---- Information shown

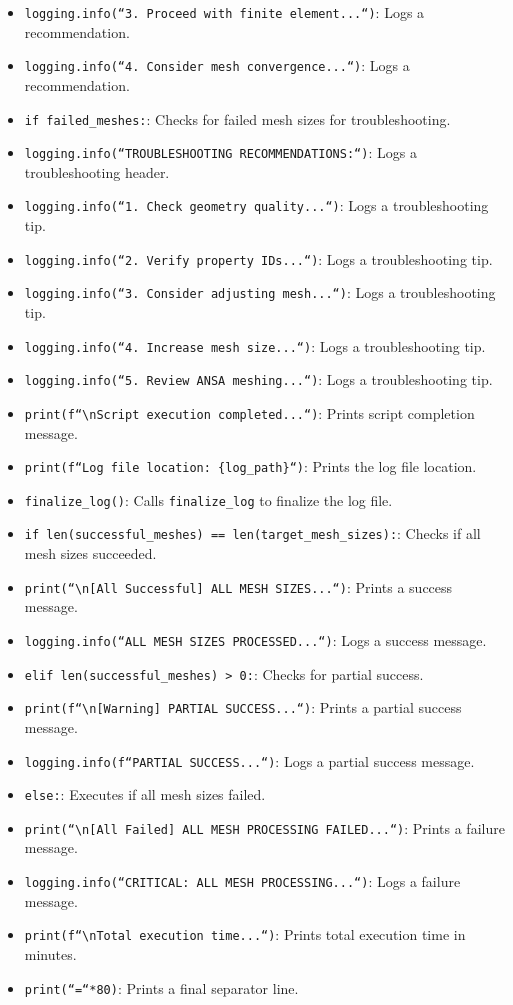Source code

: \documentclass{book}
\begin{document}
\begin{itemize}[leftmargin=*,label=\textbullet]
\begin{itemize}
    \item \texttt{logging.info(``3. Proceed with finite element...``)}: Logs a recommendation.
    \item \texttt{logging.info(``4. Consider mesh convergence...``)}: Logs a recommendation.
    \item \texttt{if failed\_meshes:}: Checks for failed mesh sizes for troubleshooting.
    \item \texttt{logging.info(``TROUBLESHOOTING RECOMMENDATIONS:``)}: Logs a troubleshooting header.
    \item \texttt{logging.info(``1. Check geometry quality...``)}: Logs a troubleshooting tip.
    \item \texttt{logging.info(``2. Verify property IDs...``)}: Logs a troubleshooting tip.
    \item \texttt{logging.info(``3. Consider adjusting mesh...``)}: Logs a troubleshooting tip.
    \item \texttt{logging.info(``4. Increase mesh size...``)}: Logs a troubleshooting tip.
    \item \texttt{logging.info(``5. Review ANSA meshing...``)}: Logs a troubleshooting tip.
    \item \texttt{print(f``\textbackslash nScript execution completed...``)}: Prints script completion message.
    \item \texttt{print(f``Log file location: \{log\_path\}``)}: Prints the log file location.
    \item \texttt{finalize\_log()}: Calls \texttt{finalize\_log} to finalize the log file.
    \item \texttt{if len(successful\_meshes) == len(target\_mesh\_sizes):}: Checks if all mesh sizes succeeded.
    \item \texttt{print(``\textbackslash n[All Successful] ALL MESH SIZES...``)}: Prints a success message.
    \item \texttt{logging.info(``ALL MESH SIZES PROCESSED...``)}: Logs a success message.
    \item \texttt{elif len(successful\_meshes) > 0:}: Checks for partial success.
    \item \texttt{print(f``\textbackslash n[Warning] PARTIAL SUCCESS...``)}: Prints a partial success message.
    \item \texttt{logging.info(f``PARTIAL SUCCESS...``)}: Logs a partial success message.
    \item \texttt{else:}: Executes if all mesh sizes failed.
    \item \texttt{print(``\textbackslash n[All Failed] ALL MESH PROCESSING FAILED...``)}: Prints a failure message.
    \item \texttt{logging.info(``CRITICAL: ALL MESH PROCESSING...``)}: Logs a failure message.
    \item \texttt{print(f``\textbackslash nTotal execution time...``)}: Prints total execution time in minutes.
    \item \texttt{print(``=``*80)}: Prints a final separator line.
\end{itemize}


\end{itemize}
\end{document}
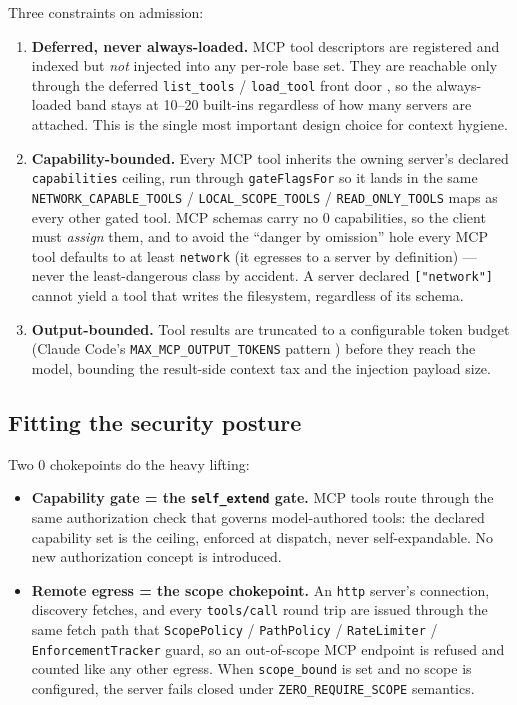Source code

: \documentclass[11pt]{article}
\begin{document}
Three constraints on admission:
\begin{enumerate}[leftmargin=*]
  \item \textbf{Deferred, never always-loaded.} MCP tool descriptors are
  registered and indexed but \emph{not} injected into any per-role base set. They
  are reachable only through the deferred \texttt{list\_tools} /
  \texttt{load\_tool} front door \cite{tool-curation}, so the always-loaded band
  stays at 10--20 built-ins regardless of how many servers are attached. This is
  the single most important design choice for context hygiene.
  \item \textbf{Capability-bounded.} Every MCP tool inherits the owning server's
  declared \texttt{capabilities} ceiling, run through \texttt{gateFlagsFor} so it
  lands in the same \texttt{NETWORK\_CAPABLE\_TOOLS} / \texttt{LOCAL\_SCOPE\_TOOLS}
  / \texttt{READ\_ONLY\_TOOLS} maps as every other gated tool. MCP schemas carry
  no 0 capabilities, so the client must \emph{assign} them, and to avoid the
  ``danger by omission'' hole every MCP tool defaults to at least
  \texttt{network} (it egresses to a server by definition) --- never the
  least-dangerous class by accident. A server declared \texttt{["network"]}
  cannot yield a tool that writes the filesystem, regardless of its schema.
  \item \textbf{Output-bounded.} Tool results are truncated to a configurable
  token budget (Claude Code's \texttt{MAX\_MCP\_OUTPUT\_TOKENS} pattern
  \cite{claudecode-mcp}) before they reach the model, bounding the result-side
  context tax and the injection payload size.
\end{enumerate}

\subsection{Fitting the security posture}

Two 0 chokepoints do the heavy lifting:

\begin{itemize}[leftmargin=*]
  \item \textbf{Capability gate = the \texttt{self\_extend} gate.} MCP tools
  route through the same authorization check that governs model-authored tools:
  the declared capability set is the ceiling, enforced at dispatch, never
  self-expandable. No new authorization concept is introduced.
  \item \textbf{Remote egress = the scope chokepoint.} An \texttt{http} server's
  connection, discovery fetches, and every \texttt{tools/call} round trip are
  issued through the same fetch path that \texttt{ScopePolicy} /
  \texttt{PathPolicy} / \texttt{RateLimiter} / \texttt{EnforcementTracker} guard,
  so an out-of-scope MCP endpoint is refused and counted like any other egress.
  When \texttt{scope\_bound} is set and no scope is configured, the server fails
  closed under \texttt{ZERO\_REQUIRE\_SCOPE} semantics.
\end{itemize}
\end{document}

--------

With pictures excluded, the data must be transcribed in full and to the letter.

Source code

: \documentclass{book}
\begin{document}
\begin{itemize}[leftmargin=*,label=\textbullet]
\begin{itemize}
    \item \texttt{logging.info(``3. Proceed with finite element...``)}: Logs a recommendation.
    \item \texttt{logging.info(``4. Consider mesh convergence...``)}: Logs a recommendation.
    \item \texttt{if failed\_meshes:}: Checks for failed mesh sizes for troubleshooting.
    \item \texttt{logging.info(``TROUBLESHOOTING RECOMMENDATIONS:``)}: Logs a troubleshooting header.
    \item \texttt{logging.info(``1. Check geometry quality...``)}: Logs a troubleshooting tip.
    \item \texttt{logging.info(``2. Verify property IDs...``)}: Logs a troubleshooting tip.
    \item \texttt{logging.info(``3. Consider adjusting mesh...``)}: Logs a troubleshooting tip.
    \item \texttt{logging.info(``4. Increase mesh size...``)}: Logs a troubleshooting tip.
    \item \texttt{logging.info(``5. Review ANSA meshing...``)}: Logs a troubleshooting tip.
    \item \texttt{print(f``\textbackslash nScript execution completed...``)}: Prints script completion message.
    \item \texttt{print(f``Log file location: \{log\_path\}``)}: Prints the log file location.
    \item \texttt{finalize\_log()}: Calls \texttt{finalize\_log} to finalize the log file.
    \item \texttt{if len(successful\_meshes) == len(target\_mesh\_sizes):}: Checks if all mesh sizes succeeded.
    \item \texttt{print(``\textbackslash n[All Successful] ALL MESH SIZES...``)}: Prints a success message.
    \item \texttt{logging.info(``ALL MESH SIZES PROCESSED...``)}: Logs a success message.
    \item \texttt{elif len(successful\_meshes) > 0:}: Checks for partial success.
    \item \texttt{print(f``\textbackslash n[Warning] PARTIAL SUCCESS...``)}: Prints a partial success message.
    \item \texttt{logging.info(f``PARTIAL SUCCESS...``)}: Logs a partial success message.
    \item \texttt{else:}: Executes if all mesh sizes failed.
    \item \texttt{print(``\textbackslash n[All Failed] ALL MESH PROCESSING FAILED...``)}: Prints a failure message.
    \item \texttt{logging.info(``CRITICAL: ALL MESH PROCESSING...``)}: Logs a failure message.
    \item \texttt{print(f``\textbackslash nTotal execution time...``)}: Prints total execution time in minutes.
    \item \texttt{print(``=``*80)}: Prints a final separator line.
\end{itemize}


\end{itemize}
\end{document}
Source code

: \documentclass[11pt]{article}
\begin{document}
Three constraints on admission:
\begin{enumerate}[leftmargin=*]
  \item \textbf{Deferred, never always-loaded.} MCP tool descriptors are
  registered and indexed but \emph{not} injected into any per-role base set. They
  are reachable only through the deferred \texttt{list\_tools} /
  \texttt{load\_tool} front door \cite{tool-curation}, so the always-loaded band
  stays at 10--20 built-ins regardless of how many servers are attached. This is
  the single most important design choice for context hygiene.
  \item \textbf{Capability-bounded.} Every MCP tool inherits the owning server's
  declared \texttt{capabilities} ceiling, run through \texttt{gateFlagsFor} so it
  lands in the same \texttt{NETWORK\_CAPABLE\_TOOLS} / \texttt{LOCAL\_SCOPE\_TOOLS}
  / \texttt{READ\_ONLY\_TOOLS} maps as every other gated tool. MCP schemas carry
  no 0 capabilities, so the client must \emph{assign} them, and to avoid the
  ``danger by omission'' hole every MCP tool defaults to at least
  \texttt{network} (it egresses to a server by definition) --- never the
  least-dangerous class by accident. A server declared \texttt{["network"]}
  cannot yield a tool that writes the filesystem, regardless of its schema.
  \item \textbf{Output-bounded.} Tool results are truncated to a configurable
  token budget (Claude Code's \texttt{MAX\_MCP\_OUTPUT\_TOKENS} pattern
  \cite{claudecode-mcp}) before they reach the model, bounding the result-side
  context tax and the injection payload size.
\end{enumerate}

\subsection{Fitting the security posture}

Two 0 chokepoints do the heavy lifting:

\begin{itemize}[leftmargin=*]
  \item \textbf{Capability gate = the \texttt{self\_extend} gate.} MCP tools
  route through the same authorization check that governs model-authored tools:
  the declared capability set is the ceiling, enforced at dispatch, never
  self-expandable. No new authorization concept is introduced.
  \item \textbf{Remote egress = the scope chokepoint.} An \texttt{http} server's
  connection, discovery fetches, and every \texttt{tools/call} round trip are
  issued through the same fetch path that \texttt{ScopePolicy} /
  \texttt{PathPolicy} / \texttt{RateLimiter} / \texttt{EnforcementTracker} guard,
  so an out-of-scope MCP endpoint is refused and counted like any other egress.
  When \texttt{scope\_bound} is set and no scope is configured, the server fails
  closed under \texttt{ZERO\_REQUIRE\_SCOPE} semantics.
\end{itemize}
\end{document}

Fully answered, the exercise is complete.